Bing Liu masterfully uses his insider’s access, managing to stay inside and outside of the material at once.




Minding the Gap

In the documentary Minding the Gap, director Bing Liu communicates a fierce urge to break free of the suffocating strictures of poverty, family, social expectation, and the self-loathing these pressures inevitably forge. Filming his childhood friends for years in his violent, unemployment-racked hometown of Rockford, Illinois, Liu makes strikingly little pretense of possessing distance from his subjects. The film is driven, in fact, by his need for distance. Largely remaining behind the camera, Liu renders himself an omniscient narrator as well as a guidance counselor and, ultimately, a ghost. Subconsciously responding to Liu’s quest for distance, his friends open up to him in fashions that are startling in their intimacy and self-awareness.

Liu opens the film on his friends, Zack and Keire, as they execute breathtaking skateboard stunts, his camera following them with a propulsive fluidity. A skateboarder himself, Liu understands that such daredevilry isn’t undertaken simply for potential fame, but so as to enjoy the intricacies of process that are required of mastery. To commit oneself to such intricacies is to achieve temporary escape from chaos as well as to find an everyday meaning in life. This painstaking quality links daredevils to artists. Or, as Zack says: “In reality, I think it’s a control thing. You fuckin’ have to control the most minute, small details to make you feel normal in a world that’s not normal.”

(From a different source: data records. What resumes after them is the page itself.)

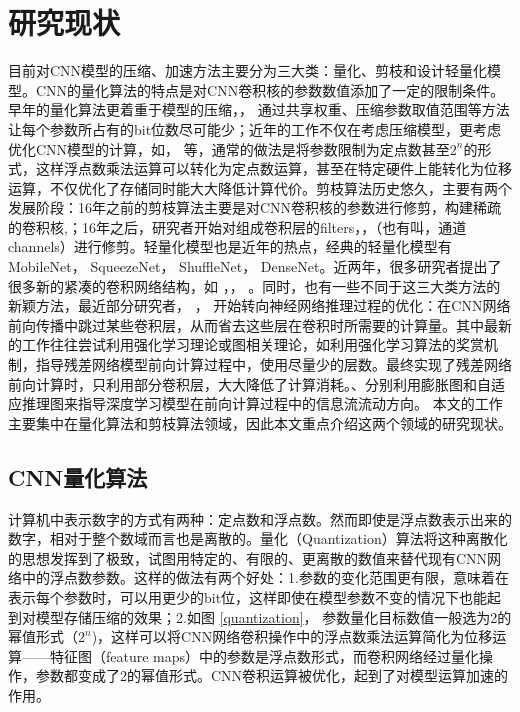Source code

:\documentclass[ pdftex, oneside, master]{NJUthesis}
\begin{document}
\section{研究现状}
目前对CNN模型的压缩、加速方法主要分为三大类：量化、剪枝和设计轻量化模型。CNN的量化算法的特点是对CNN卷积核的参数数值添加了一定的限制条件。早年的量化算法更着重于模型的压缩，\cite{earlycompression1}， \cite{earlycompression2}通过共享权重、压缩参数取值范围等方法让每个参数所占有的bit位数尽可能少；近年的工作不仅在考虑压缩模型，更考虑优化CNN模型的计算，如\cite{quantization}， \cite{incremental}等，通常的做法是将参数限制为定点数甚至$2^n$的形式，这样浮点数乘法运算可以转化为定点数运算，甚至在特定硬件上能转化为位移运算，不仅优化了存储同时能大大降低计算代价。剪枝算法历史悠久，主要有两个发展阶段：16年之前的剪枝算法主要是对CNN卷积核的参数进行修剪，构建稀疏的卷积核\cite{hanson1988},\cite{skinny}；16年之后，研究者开始对组成卷积层\cite{coarse}的filters\cite{LDA}，\cite{2019iclr}，\cite{2018iclr}（也有叫，通道channels）进行修剪。轻量化模型也是近年的热点，经典的轻量化模型有MobileNet\cite{mobilenet}， SqueezeNet\cite{squeezenet}， ShuffleNet\cite{shufflenet}， DenseNet\cite{densenet}。近两年，很多研究者提出了很多新的紧凑的卷积网络结构，如 \cite{cvprq73}，\cite{mec}， \cite{icmlq84}。同时，也有一些不同于这三大类方法的新颖方法，最近部分研究者\cite{cvprq72}， \cite{icmlq73}， \cite{cvprq83}开始转向神经网络推理过程的优化：在CNN网络前向传播中跳过某些卷积层，从而省去这些层在卷积时所需要的计算量。其中最新的工作往往尝试利用强化学习理论或图相关理论，如\cite{cvprq83}利用强化学习算法的奖赏机制，指导残差网络模型前向计算过程中，使用尽量少的层数。最终\cite{cvprq83}实现了残差网络前向计算时，只利用部分卷积层，大大降低了计算消耗。\cite{eccvq86}、\cite{eccvq89}分别利用膨胀图和自适应推理图来指导深度学习模型在前向计算过程中的信息流流动方向。
本文的工作主要集中在量化算法和剪枝算法领域，因此本文重点介绍这两个领域的研究现状。

\subsection{CNN量化算法}

计算机中表示数字的方式有两种：定点数和浮点数。然而即使是浮点数表示出来的数字，相对于整个数域而言也是离散的。量化（Quantization）算法将这种离散化的思想发挥到了极致，试图用特定的、有限的、更离散的数值来替代现有CNN网络中的浮点数参数。这样的做法有两个好处：1.参数的变化范围更有限，意味着在表示每个参数时，可以用更少的bit位，这样即使在模型参数不变的情况下也能起到对模型存储压缩的效果；2.如图 \ref{quantization}， 参数量化目标数值一般选为2的幂值形式（$2^n$)，这样可以将CNN网络卷积操作中的浮点数乘法运算简化为位移运算——特征图（feature maps）中的参数是浮点数形式，而卷积网络经过量化操作，参数都变成了2的幂值形式。CNN卷积运算被优化，起到了对模型运算加速的作用。
\end{document}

Zack and Keire’s stunts—executed on ramps, stairways, and any other surface that catches their fancy—are action scenes that are imbued with the gravity of the participants’ youth, revelry, and need to prove themselves. In other words, these scenes are viscerally connected to the emotional tempos of the subjects—a claim that can be made of few modern action films. Occasionally, we’ll see Liu, most notably in flashbacks taken from footage shot when the subjects were children, and witness his similar sense of daring. Also, we sometimes see Liu filming Zack and Keire on the streets, fashioning dynamic set pieces with little in the way of production apparatus. With a handheld camera, Liu dives into the action, his adventurousness as a cinematographer inseparable from his fearlessness as a skateboarder. These glimpses of Liu also poignantly serve as his way of saying that Zack and Keire’s story is his own. Gradually, the skateboarding sequences give way to emotional confessions that reveal the fears driving Zack, Keire, Liu, and their respective families.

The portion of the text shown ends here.